Major championships are fascinating, because it’s one of few times a year you get to see every player in the field stress-tested. The vibe, from the second you get there, is different. Players are quieter. More intense. Sometimes seemingly angry. All the tendencies in a player’s game reveal themselves during these weeks, as do the solutions pros employ to keep them at bay. Major championships let us peer through a microscope on players’ games.
Here are a few things I noticed peering through.
1. Sync up your putting first
When Justin Thomas tapped-in his fourth shot on his third playoff hole to secure his second major championship, I was standing greenside with JT’s putting coach, Jon Graham. Not sure where to start, I asked what I have since learned is pretty much the most useless question around: Did you do anything different in his pre-round warmup?
“Nothing different, just the same stuff we always do,” he said.
Whether they’re vying for a major championship or battling to make the cut, players’ putting routines stay almost identical from round-to-round. And at the very start of each of them, they all involve some kind of sync-up. Something that helps get their setup, alignment and stroke in the place they want it.
It usually involves a short putt and some combination of tees, a mirror to check their eyeline, and putting string. Before his final round, JT used Tiger’s gate drill with a chalk line on the green. It’s how he starts every practice putting session, major or not.
“It’s something we do to check start line and direction,” Graham said.
And with it, bring on a sense of peace before the chaos of the day unfolds.

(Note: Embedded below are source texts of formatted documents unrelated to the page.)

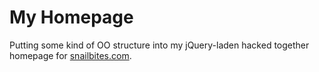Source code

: My Homepage
========

Putting some kind of OO structure into my jQuery-laden hacked together homepage for <a href="http://www.snailbites.com" target="_blank">snailbites.com</a>.
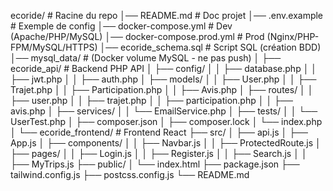 ecoride/                # Racine du repo
│── README.md           # Doc projet
│── .env.example        # Exemple de config
│── docker-compose.yml  # Dev (Apache/PHP/MySQL)
│── docker-compose.prod.yml  # Prod (Nginx/PHP-FPM/MySQL/HTTPS)
│── ecoride_schema.sql  # Script SQL (création BDD)
│── mysql_data/         # (Docker volume MySQL - ne pas push)
│
├── ecoride_api/        # Backend PHP API
│   ├── config/
│   │   ├── database.php
│   │   ├── jwt.php
│   │   ├── auth.php
│   ├── models/
│   │   ├── User.php
│   │   ├── Trajet.php
│   │   ├── Participation.php
│   │   ├── Avis.php
│   ├── routes/
│   │   ├── user.php
│   │   ├── trajet.php
│   │   ├── participation.php
│   │   ├── avis.php
│   ├── services/
│   │   └── EmailService.php
│   ├── tests/
│   │   └── UserTest.php
│   ├── composer.json
│   ├── composer.lock
│   └── index.php
│
└── ecoride_frontend/   # Frontend React
    ├── src/
    │   ├── api.js
    │   ├── App.js
    │   ├── components/
    │   │   ├── Navbar.js
    │   │   ├── ProtectedRoute.js
    │   ├── pages/
    │   │   ├── Login.js
    │   │   ├── Register.js
    │   │   ├── Search.js
    │   │   ├── MyTrips.js
    ├── public/
    │   └── index.html
    ├── package.json
    ├── tailwind.config.js
    ├── postcss.config.js
    └── README.md
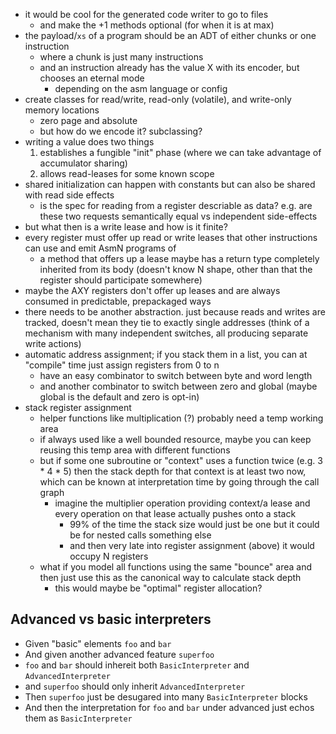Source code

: - it would be cool for the generated code writer to go to files
  - and make the +1 methods optional (for when it is at max)
- the payload/`xs` of a program should be an ADT of either chunks or one instruction
  - where a chunk is just many instructions
  - and an instruction already has the value X with its encoder, but chooses an eternal mode
    - depending on the asm language or config
- create classes for read/write, read-only (volatile), and write-only memory locations
  - zero page and absolute
  - but how do we encode it? subclassing?
- writing a value does two things
  1. establishes a fungible "init" phase (where we can take advantage of accumulator sharing)
  2. allows read-leases for some known scope
- shared initialization can happen with constants but can also be shared with read side effects
  - is the spec for reading from a register descriable as data? e.g. are these two requests semantically equal vs independent side-effects
- but what then is a write lease and how is it finite?
- every register must offer up read or write leases that other instructions can use and emit AsmN programs of
  - a method that offers up a lease maybe has a return type completely inherited from its body (doesn't know N shape, other than that the register should participate somewhere)
- maybe the AXY registers don't offer up leases and are always consumed in predictable, prepackaged ways
- there needs to be another abstraction. just because reads and writes are tracked, doesn't mean they tie to exactly single addresses (think of a mechanism with many independent switches, all producing separate write actions)
- automatic address assignment; if you stack them in a list, you can at "compile" time just assign registers from 0 to n
  - have an easy combinator to switch between byte and word length
  - and another combinator to switch between zero and global (maybe global is the default and zero is opt-in)
- stack register assignment
  - helper functions like multiplication (?) probably need a temp working area
  - if always used like a well bounded resource, maybe you can keep reusing this temp area with different functions
  - but if some one subroutine or "context" uses a function twice (e.g. 3 * 4 * 5) then the stack depth for that context is at least two now, which can be known at interpretation time by going through the call graph
    - imagine the multiplier operation providing context/a lease and every operation on that lease actually pushes onto a stack
      - 99% of the time the stack size would just be one but it could be for nested calls something else
      - and then very late into register assignment (above) it would occupy N registers
  - what if you model all functions using the same "bounce" area and then just use this as the canonical way to calculate stack depth
    - this would maybe be "optimal" register allocation?

## Advanced vs basic interpreters

- Given "basic" elements `foo` and `bar`
- And given another advanced feature `superfoo`
- `foo` and `bar` should inhereit both `BasicInterpreter` and `AdvancedInterpreter`
- and `superfoo` should only inherit `AdvancedInterpreter`
- Then `superfoo` just be desugared into many `BasicInterpreter` blocks
- And then the interpretation for `foo` and `bar` under advanced just echos them as `BasicInterpreter`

2. Even the best compound mistakes
I can’t help but root for Rory, which is what made being a witness to his triple bogey on the 11th hole on Saturday particularly heartbreaking. That it was a triple bogey without any penalty strokes made it all the more painful.
In case you missed how it went down:
McIlroy left himself short-sided after his first shot.
Tried to get too cute with his second, which rolled back to his feet.
Still got too cute with his third, but got away with it slightly and left his ball on the fringe.
He tried to ram his bogey putt into the hole, but rolled it eight feet past instead.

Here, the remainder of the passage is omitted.